━━ Provided information

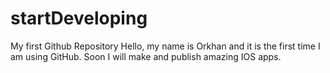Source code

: # startDeveloping
My first Github Repository
Hello, my name is Orkhan and it is the first time I am using GitHub. Soon I will make and publish amazing IOS apps. 
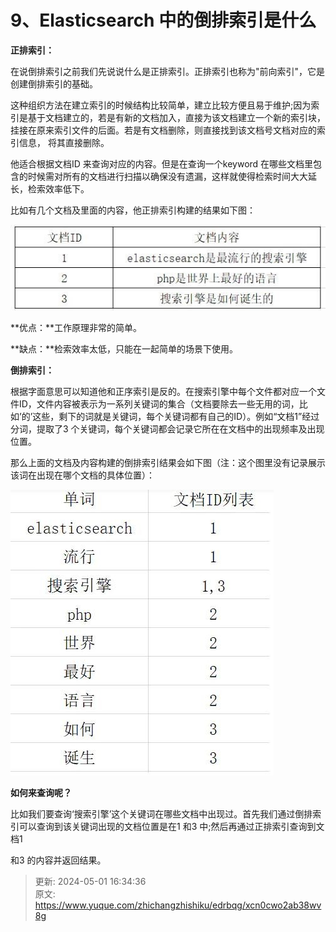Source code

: # 9、Elasticsearch 中的倒排索引是什么

**正排索引：**

在说倒排索引之前我们先说说什么是正排索引。正排索引也称为"前向索引"，它是创建倒排索引的基础。

这种组织方法在建立索引的时候结构比较简单，建立比较方便且易于维护;因为索引是基于文档建立的，若是有新的文档加入，直接为该文档建立一个新的索引块，挂接在原来索引文件的后面。若是有文档删除，则直接找到该文档号文档对应的索引信息， 将其直接删除。

他适合根据文档ID 来查询对应的内容。但是在查询一个keyword 在哪些文档里包含的时候需对所有的文档进行扫描以确保没有遗漏，这样就使得检索时间大大延长，检索效率低下。

比如有几个文档及里面的内容，他正排索引构建的结果如下图：



![1714552445054-2e44e114-8036-43fc-a461-0c0e9d3c722e.png](./img/ULQTKFDUXWELUYz0/1714552445054-2e44e114-8036-43fc-a461-0c0e9d3c722e-228825.png)

 

**优点：**工作原理非常的简单。

**缺点：**检索效率太低，只能在一起简单的场景下使用。





**倒排索引：**

根据字面意思可以知道他和正序索引是反的。在搜索引擎中每个文件都对应一个文件ID，文件内容被表示为一系列关键词的集合（文档要除去一些无用的词，比如’的’这些，剩下的词就是关键词，每个关键词都有自己的ID）。例如“文档1”经过分词，提取了3 个关键词，每个关键词都会记录它所在在文档中的出现频率及出现位置。

那么上面的文档及内容构建的倒排索引结果会如下图（注：这个图里没有记录展示该词在出现在哪个文档的具体位置）：



![1714552459084-4b49ed96-e465-48b7-aa20-a8be3d9d1779.png](./img/ULQTKFDUXWELUYz0/1714552459084-4b49ed96-e465-48b7-aa20-a8be3d9d1779-682660.png)



**如何来查询呢？**

比如我们要查询‘搜索引擎’这个关键词在哪些文档中出现过。首先我们通过倒排索引可以查询到该关键词出现的文档位置是在1 和3 中;然后再通过正排索引查询到文档1

和3 的内容并返回结果。

  




> 更新: 2024-05-01 16:34:36  
> 原文: <https://www.yuque.com/zhichangzhishiku/edrbqg/xcn0cwo2ab38wv8g>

━━━━

Task goal:
Set down the material word for word, and drop every picture from it.

Completed task:
Source code

: # startDeveloping
My first Github Repository
Hello, my name is Orkhan and it is the first time I am using GitHub. Soon I will make and publish amazing IOS apps. 
Source code

: # 9、Elasticsearch 中的倒排索引是什么

**正排索引：**

在说倒排索引之前我们先说说什么是正排索引。正排索引也称为"前向索引"，它是创建倒排索引的基础。

这种组织方法在建立索引的时候结构比较简单，建立比较方便且易于维护;因为索引是基于文档建立的，若是有新的文档加入，直接为该文档建立一个新的索引块，挂接在原来索引文件的后面。若是有文档删除，则直接找到该文档号文档对应的索引信息， 将其直接删除。

他适合根据文档ID 来查询对应的内容。但是在查询一个keyword 在哪些文档里包含的时候需对所有的文档进行扫描以确保没有遗漏，这样就使得检索时间大大延长，检索效率低下。

比如有几个文档及里面的内容，他正排索引构建的结果如下图：



![1714552445054-2e44e114-8036-43fc-a461-0c0e9d3c722e.png](./img/ULQTKFDUXWELUYz0/1714552445054-2e44e114-8036-43fc-a461-0c0e9d3c722e-228825.png)

 

**优点：**工作原理非常的简单。

**缺点：**检索效率太低，只能在一起简单的场景下使用。





**倒排索引：**

根据字面意思可以知道他和正序索引是反的。在搜索引擎中每个文件都对应一个文件ID，文件内容被表示为一系列关键词的集合（文档要除去一些无用的词，比如’的’这些，剩下的词就是关键词，每个关键词都有自己的ID）。例如“文档1”经过分词，提取了3 个关键词，每个关键词都会记录它所在在文档中的出现频率及出现位置。

那么上面的文档及内容构建的倒排索引结果会如下图（注：这个图里没有记录展示该词在出现在哪个文档的具体位置）：



![1714552459084-4b49ed96-e465-48b7-aa20-a8be3d9d1779.png](./img/ULQTKFDUXWELUYz0/1714552459084-4b49ed96-e465-48b7-aa20-a8be3d9d1779-682660.png)



**如何来查询呢？**

比如我们要查询‘搜索引擎’这个关键词在哪些文档中出现过。首先我们通过倒排索引可以查询到该关键词出现的文档位置是在1 和3 中;然后再通过正排索引查询到文档1

和3 的内容并返回结果。

  




> 更新: 2024-05-01 16:34:36  
> 原文: <https://www.yuque.com/zhichangzhishiku/edrbqg/xcn0cwo2ab38wv8g>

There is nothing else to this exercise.